The annual report of PwC, a professional services giant, reveals that Black, Asian and ethnic minority workers (BAME) that are working in their firm in the United Kingdom earn around 13% less than their white colleagues.
PwC explained that while BAME workers statistically earned less, it could partly be caused by the fact that majority of the said workers were employed in junior and admin roles.
In a report, the firm stated that it had reported the figures in an attempt to “shine the spotlight on ethnicity in the workplace and encourage organisations to take action.”
The group has offices around the world and employs almost around 18,000 people in the United Kingdom. Kevin Ellis, its chairman, stated: “We need to start looking beyond the narrow lens of gender. Otherwise, true workplace diversity won’t be achieved.”
Over the summer, the issue regarding pay gaps has been a hot political potato after the BBC coming under fire when it was disclosed that male presenters were earning well above their female colleagues.
Starting April 2018, firms that are employing more than 250 people will be required to reveal the mean and median bonus gap as well as its mean and median gender pay gap in terms of hourly pay.
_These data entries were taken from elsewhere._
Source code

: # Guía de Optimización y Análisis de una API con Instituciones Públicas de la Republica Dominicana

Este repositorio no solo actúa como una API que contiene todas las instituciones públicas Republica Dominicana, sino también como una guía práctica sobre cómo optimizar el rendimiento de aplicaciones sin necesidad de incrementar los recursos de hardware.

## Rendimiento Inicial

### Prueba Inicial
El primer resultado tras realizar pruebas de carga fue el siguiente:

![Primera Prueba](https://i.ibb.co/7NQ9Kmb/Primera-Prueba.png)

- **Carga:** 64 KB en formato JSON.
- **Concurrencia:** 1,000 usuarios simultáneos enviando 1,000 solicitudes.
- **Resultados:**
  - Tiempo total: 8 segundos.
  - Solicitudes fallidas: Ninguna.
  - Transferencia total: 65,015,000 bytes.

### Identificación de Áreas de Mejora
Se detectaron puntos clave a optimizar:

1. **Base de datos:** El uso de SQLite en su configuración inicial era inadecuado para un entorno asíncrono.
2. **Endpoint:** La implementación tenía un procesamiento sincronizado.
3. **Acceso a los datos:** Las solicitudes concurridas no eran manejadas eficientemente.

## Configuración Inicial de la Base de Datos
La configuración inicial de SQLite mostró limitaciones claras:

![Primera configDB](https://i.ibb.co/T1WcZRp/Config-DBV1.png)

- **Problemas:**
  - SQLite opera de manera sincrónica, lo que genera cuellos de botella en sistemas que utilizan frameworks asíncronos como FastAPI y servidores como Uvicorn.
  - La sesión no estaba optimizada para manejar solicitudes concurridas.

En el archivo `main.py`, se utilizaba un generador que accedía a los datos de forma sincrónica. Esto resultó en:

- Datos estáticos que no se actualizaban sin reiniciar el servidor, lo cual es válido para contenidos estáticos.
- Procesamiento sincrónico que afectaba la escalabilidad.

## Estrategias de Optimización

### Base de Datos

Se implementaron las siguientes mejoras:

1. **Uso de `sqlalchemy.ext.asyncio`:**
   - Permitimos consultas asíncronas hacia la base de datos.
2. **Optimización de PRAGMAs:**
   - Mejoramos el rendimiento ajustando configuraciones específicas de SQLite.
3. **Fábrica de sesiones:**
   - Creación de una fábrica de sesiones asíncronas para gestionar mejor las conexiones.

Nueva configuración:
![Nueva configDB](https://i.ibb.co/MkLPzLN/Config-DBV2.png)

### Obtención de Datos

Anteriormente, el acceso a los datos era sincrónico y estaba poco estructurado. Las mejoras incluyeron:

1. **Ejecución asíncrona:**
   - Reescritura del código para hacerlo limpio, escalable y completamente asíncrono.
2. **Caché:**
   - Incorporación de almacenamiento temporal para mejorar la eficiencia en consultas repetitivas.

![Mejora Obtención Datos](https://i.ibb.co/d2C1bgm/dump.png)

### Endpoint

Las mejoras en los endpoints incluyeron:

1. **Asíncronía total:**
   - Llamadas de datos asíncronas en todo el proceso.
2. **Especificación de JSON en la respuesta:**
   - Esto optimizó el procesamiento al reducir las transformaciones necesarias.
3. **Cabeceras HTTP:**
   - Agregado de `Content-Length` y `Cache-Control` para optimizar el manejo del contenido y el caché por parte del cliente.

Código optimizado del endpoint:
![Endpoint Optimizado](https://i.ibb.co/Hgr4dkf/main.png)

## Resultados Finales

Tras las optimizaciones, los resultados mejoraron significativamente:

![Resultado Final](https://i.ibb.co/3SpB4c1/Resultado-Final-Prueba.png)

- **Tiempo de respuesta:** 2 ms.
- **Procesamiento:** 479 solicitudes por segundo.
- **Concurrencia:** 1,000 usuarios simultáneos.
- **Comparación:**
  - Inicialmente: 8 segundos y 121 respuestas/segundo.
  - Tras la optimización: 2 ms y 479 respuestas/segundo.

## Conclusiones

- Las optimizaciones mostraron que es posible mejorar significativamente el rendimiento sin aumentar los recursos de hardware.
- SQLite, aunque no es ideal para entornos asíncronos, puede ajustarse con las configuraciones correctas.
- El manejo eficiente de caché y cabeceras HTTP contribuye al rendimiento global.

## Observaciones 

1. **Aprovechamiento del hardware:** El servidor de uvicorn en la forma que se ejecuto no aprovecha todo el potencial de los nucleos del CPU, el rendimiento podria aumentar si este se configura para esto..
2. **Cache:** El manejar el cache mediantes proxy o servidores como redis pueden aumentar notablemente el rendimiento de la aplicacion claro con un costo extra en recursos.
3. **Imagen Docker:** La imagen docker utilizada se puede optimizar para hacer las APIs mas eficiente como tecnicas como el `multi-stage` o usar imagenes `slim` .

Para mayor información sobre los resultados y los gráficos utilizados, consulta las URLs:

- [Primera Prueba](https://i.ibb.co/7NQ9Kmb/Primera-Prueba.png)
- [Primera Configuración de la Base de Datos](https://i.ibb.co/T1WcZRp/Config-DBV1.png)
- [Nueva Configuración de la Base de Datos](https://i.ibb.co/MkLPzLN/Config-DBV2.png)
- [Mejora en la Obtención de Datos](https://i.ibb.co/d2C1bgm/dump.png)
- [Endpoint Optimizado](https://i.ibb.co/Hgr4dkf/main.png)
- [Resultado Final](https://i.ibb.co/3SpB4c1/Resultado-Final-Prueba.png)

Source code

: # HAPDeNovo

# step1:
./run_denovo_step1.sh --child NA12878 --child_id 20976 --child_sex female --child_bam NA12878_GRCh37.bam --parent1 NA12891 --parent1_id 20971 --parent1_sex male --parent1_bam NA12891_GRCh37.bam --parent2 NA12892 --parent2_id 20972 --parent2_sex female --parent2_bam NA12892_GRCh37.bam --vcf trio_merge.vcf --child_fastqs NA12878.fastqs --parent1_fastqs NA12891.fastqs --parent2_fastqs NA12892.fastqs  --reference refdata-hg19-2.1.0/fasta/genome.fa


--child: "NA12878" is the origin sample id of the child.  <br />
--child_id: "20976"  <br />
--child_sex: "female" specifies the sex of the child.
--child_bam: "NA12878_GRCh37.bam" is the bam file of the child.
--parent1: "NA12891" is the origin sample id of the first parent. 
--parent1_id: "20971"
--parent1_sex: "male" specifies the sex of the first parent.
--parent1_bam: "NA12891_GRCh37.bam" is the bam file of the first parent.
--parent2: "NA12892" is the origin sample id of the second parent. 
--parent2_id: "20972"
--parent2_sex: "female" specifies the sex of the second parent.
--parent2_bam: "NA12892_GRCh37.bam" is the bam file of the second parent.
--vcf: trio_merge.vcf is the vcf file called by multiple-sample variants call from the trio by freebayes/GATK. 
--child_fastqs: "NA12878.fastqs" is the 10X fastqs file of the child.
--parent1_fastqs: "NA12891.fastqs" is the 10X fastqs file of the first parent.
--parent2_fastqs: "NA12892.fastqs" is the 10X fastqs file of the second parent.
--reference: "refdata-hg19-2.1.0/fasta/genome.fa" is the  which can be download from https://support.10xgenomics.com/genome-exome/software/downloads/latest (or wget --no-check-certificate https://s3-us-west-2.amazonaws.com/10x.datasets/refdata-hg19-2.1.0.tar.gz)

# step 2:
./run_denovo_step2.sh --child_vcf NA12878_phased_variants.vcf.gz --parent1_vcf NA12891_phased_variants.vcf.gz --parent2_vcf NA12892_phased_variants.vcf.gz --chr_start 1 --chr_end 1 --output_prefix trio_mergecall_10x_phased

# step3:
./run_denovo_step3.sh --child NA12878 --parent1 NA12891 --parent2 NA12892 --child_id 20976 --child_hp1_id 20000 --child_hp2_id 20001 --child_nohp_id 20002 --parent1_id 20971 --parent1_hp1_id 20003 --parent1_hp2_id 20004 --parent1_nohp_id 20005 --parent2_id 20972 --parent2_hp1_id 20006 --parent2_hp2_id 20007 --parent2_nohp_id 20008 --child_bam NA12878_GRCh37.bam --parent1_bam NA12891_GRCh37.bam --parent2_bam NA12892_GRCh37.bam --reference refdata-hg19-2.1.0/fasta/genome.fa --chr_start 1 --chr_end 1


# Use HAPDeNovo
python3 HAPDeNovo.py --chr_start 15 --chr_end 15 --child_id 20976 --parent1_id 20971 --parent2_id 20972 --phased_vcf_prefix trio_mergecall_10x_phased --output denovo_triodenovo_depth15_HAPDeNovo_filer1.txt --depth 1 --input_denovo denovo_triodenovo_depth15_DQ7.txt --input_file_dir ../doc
They will also have to report the proportion of females and males that are receiving a bonus and the proportion of females and males in each pay quartile.
PwC reported that its BAME pay gap is presently at 12.8% and the BAME bonus gap is at 35.4%.
“The more transparent we are with our diversity and social mobility data, the more we hold ourselves accountable to achieving real change,” Ellis added.
He emphasized that BAME and non-BAME employees were compensated the same for doing equivalent job functions.
“Our priority is to do all we can to retain our junior BAME talent and improve rates of progression to senior management levels,” said Ellis.
“We are also talking to our BAME employees to understand their sense of working at PwC to see if there are any barriers we can address.”
PwC reported record revenues for the year of £3.60bn. However, the firm also said that Brexit had dented profits which had seen senior partners take a pay cut.
Profits fell by 1% to £822m, contributing to an 8% decrease in profits distributed to each of the 953 equity partners of the firm. This brought the average profit per partner down an average of £52,000 resulting to £652,000 per partner.